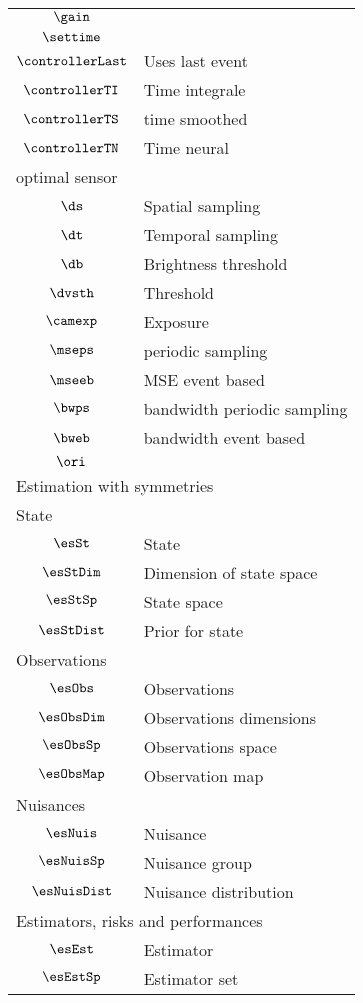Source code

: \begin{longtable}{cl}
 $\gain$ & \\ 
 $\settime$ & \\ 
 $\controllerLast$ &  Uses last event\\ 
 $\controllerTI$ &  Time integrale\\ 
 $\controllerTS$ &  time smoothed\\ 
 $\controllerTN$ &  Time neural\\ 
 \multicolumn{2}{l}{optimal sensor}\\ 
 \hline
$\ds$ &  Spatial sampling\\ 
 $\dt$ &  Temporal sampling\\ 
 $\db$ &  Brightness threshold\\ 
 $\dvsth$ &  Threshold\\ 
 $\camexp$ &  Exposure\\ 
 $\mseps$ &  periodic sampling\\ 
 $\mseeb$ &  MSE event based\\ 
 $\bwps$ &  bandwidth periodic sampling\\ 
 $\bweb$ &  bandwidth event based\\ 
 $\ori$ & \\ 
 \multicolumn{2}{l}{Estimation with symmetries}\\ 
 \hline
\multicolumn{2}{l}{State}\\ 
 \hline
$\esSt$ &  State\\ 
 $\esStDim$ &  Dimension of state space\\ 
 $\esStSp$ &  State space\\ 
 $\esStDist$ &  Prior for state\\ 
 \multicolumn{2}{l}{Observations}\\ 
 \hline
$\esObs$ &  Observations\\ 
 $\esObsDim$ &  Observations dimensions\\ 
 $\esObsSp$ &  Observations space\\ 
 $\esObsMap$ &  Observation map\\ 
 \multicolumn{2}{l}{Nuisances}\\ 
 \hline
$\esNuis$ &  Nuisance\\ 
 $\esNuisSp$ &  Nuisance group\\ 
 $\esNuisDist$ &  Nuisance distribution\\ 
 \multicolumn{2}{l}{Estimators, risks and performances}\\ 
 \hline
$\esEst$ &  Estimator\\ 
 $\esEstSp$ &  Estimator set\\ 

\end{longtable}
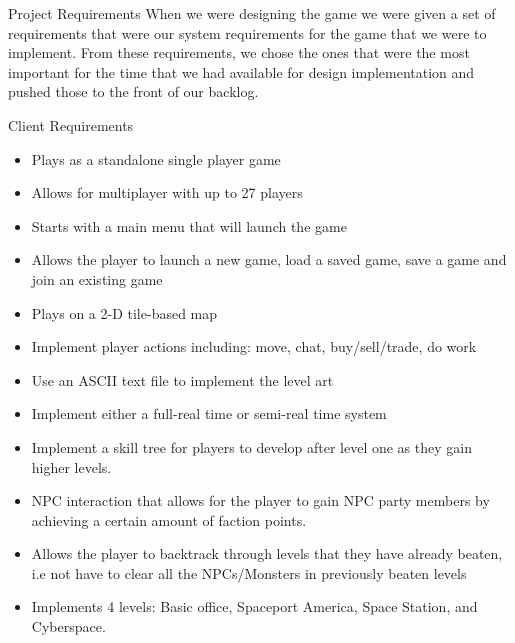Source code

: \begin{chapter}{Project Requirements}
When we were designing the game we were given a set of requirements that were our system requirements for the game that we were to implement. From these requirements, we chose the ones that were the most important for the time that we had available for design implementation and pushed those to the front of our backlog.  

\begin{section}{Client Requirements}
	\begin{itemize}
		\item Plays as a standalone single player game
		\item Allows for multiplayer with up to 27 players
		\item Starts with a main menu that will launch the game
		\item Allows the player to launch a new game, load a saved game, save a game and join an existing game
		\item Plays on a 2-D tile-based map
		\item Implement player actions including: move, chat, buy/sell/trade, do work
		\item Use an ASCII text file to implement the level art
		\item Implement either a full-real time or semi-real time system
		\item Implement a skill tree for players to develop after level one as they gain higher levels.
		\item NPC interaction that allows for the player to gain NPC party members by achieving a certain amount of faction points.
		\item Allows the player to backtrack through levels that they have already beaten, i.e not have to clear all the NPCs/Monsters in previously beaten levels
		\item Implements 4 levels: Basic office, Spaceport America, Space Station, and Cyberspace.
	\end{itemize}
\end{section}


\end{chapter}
•••
What to do: Write out the data precisely as given, excluding the pictures.

Solved exercise:
Source code

: \begin{longtable}{cl}
 $\gain$ & \\ 
 $\settime$ & \\ 
 $\controllerLast$ &  Uses last event\\ 
 $\controllerTI$ &  Time integrale\\ 
 $\controllerTS$ &  time smoothed\\ 
 $\controllerTN$ &  Time neural\\ 
 \multicolumn{2}{l}{optimal sensor}\\ 
 \hline
$\ds$ &  Spatial sampling\\ 
 $\dt$ &  Temporal sampling\\ 
 $\db$ &  Brightness threshold\\ 
 $\dvsth$ &  Threshold\\ 
 $\camexp$ &  Exposure\\ 
 $\mseps$ &  periodic sampling\\ 
 $\mseeb$ &  MSE event based\\ 
 $\bwps$ &  bandwidth periodic sampling\\ 
 $\bweb$ &  bandwidth event based\\ 
 $\ori$ & \\ 
 \multicolumn{2}{l}{Estimation with symmetries}\\ 
 \hline
\multicolumn{2}{l}{State}\\ 
 \hline
$\esSt$ &  State\\ 
 $\esStDim$ &  Dimension of state space\\ 
 $\esStSp$ &  State space\\ 
 $\esStDist$ &  Prior for state\\ 
 \multicolumn{2}{l}{Observations}\\ 
 \hline
$\esObs$ &  Observations\\ 
 $\esObsDim$ &  Observations dimensions\\ 
 $\esObsSp$ &  Observations space\\ 
 $\esObsMap$ &  Observation map\\ 
 \multicolumn{2}{l}{Nuisances}\\ 
 \hline
$\esNuis$ &  Nuisance\\ 
 $\esNuisSp$ &  Nuisance group\\ 
 $\esNuisDist$ &  Nuisance distribution\\ 
 \multicolumn{2}{l}{Estimators, risks and performances}\\ 
 \hline
$\esEst$ &  Estimator\\ 
 $\esEstSp$ &  Estimator set\\ 

\end{longtable}
Source code

: \begin{chapter}{Project Requirements}
When we were designing the game we were given a set of requirements that were our system requirements for the game that we were to implement. From these requirements, we chose the ones that were the most important for the time that we had available for design implementation and pushed those to the front of our backlog.  

\begin{section}{Client Requirements}
	\begin{itemize}
		\item Plays as a standalone single player game
		\item Allows for multiplayer with up to 27 players
		\item Starts with a main menu that will launch the game
		\item Allows the player to launch a new game, load a saved game, save a game and join an existing game
		\item Plays on a 2-D tile-based map
		\item Implement player actions including: move, chat, buy/sell/trade, do work
		\item Use an ASCII text file to implement the level art
		\item Implement either a full-real time or semi-real time system
		\item Implement a skill tree for players to develop after level one as they gain higher levels.
		\item NPC interaction that allows for the player to gain NPC party members by achieving a certain amount of faction points.
		\item Allows the player to backtrack through levels that they have already beaten, i.e not have to clear all the NPCs/Monsters in previously beaten levels
		\item Implements 4 levels: Basic office, Spaceport America, Space Station, and Cyberspace.
	\end{itemize}
\end{section}


\end{chapter}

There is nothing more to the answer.